▸ Exercise prompt:
Only the count should appear in your answer: how many lines of the data below contain the word "number"?

▸ Information shown:
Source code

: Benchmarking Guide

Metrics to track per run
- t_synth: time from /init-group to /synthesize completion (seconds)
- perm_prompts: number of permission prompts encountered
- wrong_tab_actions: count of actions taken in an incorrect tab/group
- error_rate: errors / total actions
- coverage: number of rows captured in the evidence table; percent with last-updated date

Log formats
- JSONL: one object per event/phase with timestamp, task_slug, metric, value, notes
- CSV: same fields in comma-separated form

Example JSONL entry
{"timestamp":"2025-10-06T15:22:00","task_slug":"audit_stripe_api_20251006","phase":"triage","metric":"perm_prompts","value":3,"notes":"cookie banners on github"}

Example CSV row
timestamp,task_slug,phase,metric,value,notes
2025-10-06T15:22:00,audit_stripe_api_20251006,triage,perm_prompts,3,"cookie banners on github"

▸ Response:
2